Mary Chatterton gives a treat to her cat Clark in the kitchen of her house in Ipswich, Mass., Saturday, July 23, 2005. Researchers at the Monell Chemical Senses Center in Philadelphia and their collaborators said Sunday they found a dysfunctional feline gene that probably prevents cats from tasting sweets, a sensation nearly every other mammal on the planet experiences to varying degrees. Clark took part in the study. (Chitose Suzuki - AP)
By Rick Weiss
Washington Post Staff Writer
Monday, July 25, 2005
Curiosity about the cat has finally paid off with a scientific explanation for felines' enigmatic indifference to sweets.

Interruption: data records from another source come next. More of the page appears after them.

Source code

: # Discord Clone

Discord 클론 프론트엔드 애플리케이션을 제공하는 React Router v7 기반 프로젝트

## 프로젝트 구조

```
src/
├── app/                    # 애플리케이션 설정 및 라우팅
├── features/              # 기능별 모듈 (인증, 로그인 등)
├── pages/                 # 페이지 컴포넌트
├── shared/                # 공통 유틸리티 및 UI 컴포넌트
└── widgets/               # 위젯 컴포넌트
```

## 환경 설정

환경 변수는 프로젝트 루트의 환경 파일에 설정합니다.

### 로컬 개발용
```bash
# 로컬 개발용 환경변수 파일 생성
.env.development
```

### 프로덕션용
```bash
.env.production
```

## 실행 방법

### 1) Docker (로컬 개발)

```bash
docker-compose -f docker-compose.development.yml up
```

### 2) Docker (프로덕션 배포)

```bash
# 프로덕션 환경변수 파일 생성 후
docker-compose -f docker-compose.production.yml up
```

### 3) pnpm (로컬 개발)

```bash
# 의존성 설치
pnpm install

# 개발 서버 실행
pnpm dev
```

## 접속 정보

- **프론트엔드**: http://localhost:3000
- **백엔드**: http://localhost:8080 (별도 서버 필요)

Researchers, pet owners and cat chow manufacturers have long recognized that cats, in stark contrast to their canine counterparts, show no particular attraction to sugar. Having sampled two dishes of water, one spiked with sugar and the other not, a cat is as likely to lap from one as the other.
But why? Until now, scientists have not known whether cats simply lack the lingual apparatus to detect sugar; or have functional sugar detectors on their tongues but faulty wiring from their taste buds to the brain; or -- as some might presume -- are simply too snooty to admit to such a common craving.
Now researchers studying the DNA of house cats, tigers and cheetahs have settled the question: Cats both large and small harbor a genetic mutation that renders the sugar detectors on their taste buds inoperative.
"We have found a simple but elegant explanation for their behavior," said Joseph G. Brand of the Monell Chemical Senses Center in Philadelphia, who with co-worker Xia Li led the study, published yesterday in the journal PLoS Genetics.
The work fills a gap in scientists' understanding of the evolution of cats, whose indifference to sugar -- a rare trait among mammals -- complements their complete dietary dependence on meat. In humans and other animals that depend on starches and ripe fruits for a sizable part of their nutrition, the ability to detect sugars is crucial.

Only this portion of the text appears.